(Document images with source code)
------------------------

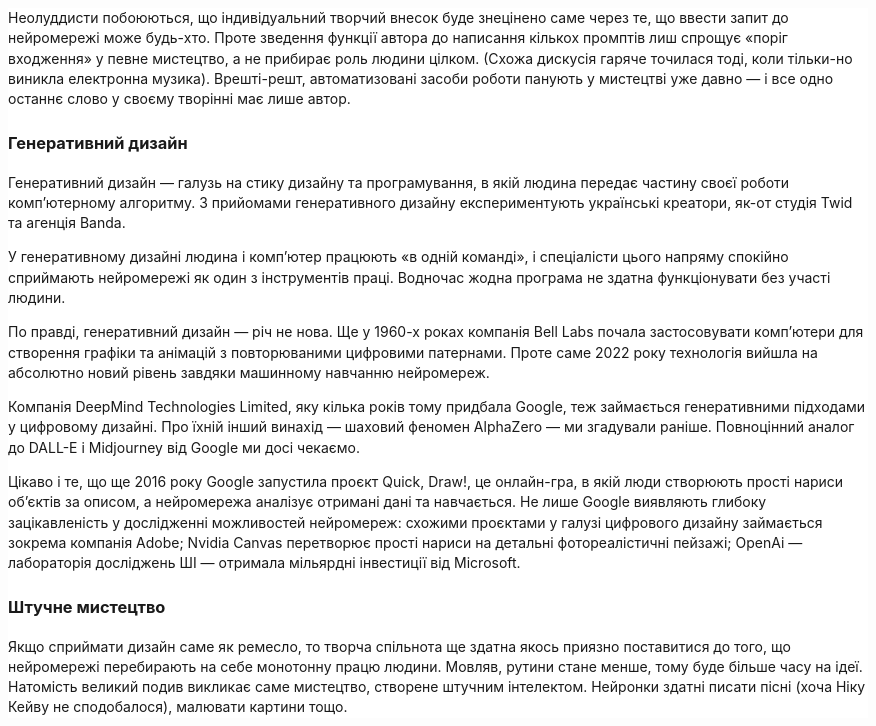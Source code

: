 Неолуддисти побоюються, що індивідуальний творчий внесок буде знецінено саме через те, що ввести запит до нейромережі може 
будь-хто. Проте зведення функції автора до написання кількох промптів лиш спрощує «поріг входження» у певне мистецтво, а 
не прибирає роль людини цілком. (Схожа дискусія гаряче точилася тоді, коли тільки-но виникла електронна музика). 
Врешті-решт, автоматизовані засоби роботи панують у мистецтві уже давно — і все одно останнє слово у своєму творінні має 
лише автор.

### Генеративний дизайн

Генеративний дизайн — галузь на стику дизайну та програмування, в якій людина передає частину своєї роботи комп’ютерному 
алгоритму. З прийомами генеративного дизайну експериментують українські креатори, як-от студія Twid та агенція Banda.

У генеративному дизайні людина і комп’ютер працюють «в одній команді», і спеціалісти цього напряму спокійно сприймають 
нейромережі як один з інструментів праці. Водночас жодна програма не здатна функціонувати без участі людини.

По правді, генеративний дизайн — річ не нова. Ще у 1960-х роках компанія Bell Labs почала застосовувати комп’ютери для 
створення графіки та анімацій з повторюваними цифровими патернами. Проте саме 2022 року технологія вийшла на абсолютно 
новий рівень завдяки машинному навчанню нейромереж.

Компанія DeepMind Technologies Limited, яку кілька років тому придбала Google, теж займається генеративними підходами у 
цифровому дизайні. Про їхній інший винахід — шаховий феномен AlphaZero — ми згадували раніше. Повноцінний аналог до DALL-E 
і Midjourney від Google ми досі чекаємо.

Цікаво і те, що ще 2016 року Google запустила проєкт Quick, Draw!, це онлайн-гра, в якій люди створюють прості нариси 
об’єктів за описом, а нейромережа аналізує отримані дані та навчається. Не лише Google виявляють глибоку зацікавленість 
у дослідженні можливостей нейромереж: схожими проєктами у галузі цифрового дизайну займається зокрема компанія Adobe; 
Nvidia Canvas перетворює прості нариси на детальні фотореалістичні пейзажі; OpenAi — лабораторія досліджень ШІ — отримала 
мільярдні інвестиції від Microsoft.

### Штучне мистецтво

Якщо сприймати дизайн саме як ремесло, то творча спільнота ще здатна якось приязно поставитися до того, що нейромережі 
перебирають на себе монотонну працю людини. Мовляв, рутини стане менше, тому буде більше часу на ідеї. Натомість великий 
подив викликає саме мистецтво, створене штучним інтелектом. Нейронки здатні писати пісні (хоча Ніку Кейву не сподобалося), 
малювати картини тощо.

------------------------

● WHAT YOU SHOULD DO
Every line above that holds the string "займається" should be copied out.

● TASK OUTPUT
Компанія DeepMind Technologies Limited, яку кілька років тому придбала Google, теж займається генеративними підходами у 
у дослідженні можливостей нейромереж: схожими проєктами у галузі цифрового дизайну займається зокрема компанія Adobe; 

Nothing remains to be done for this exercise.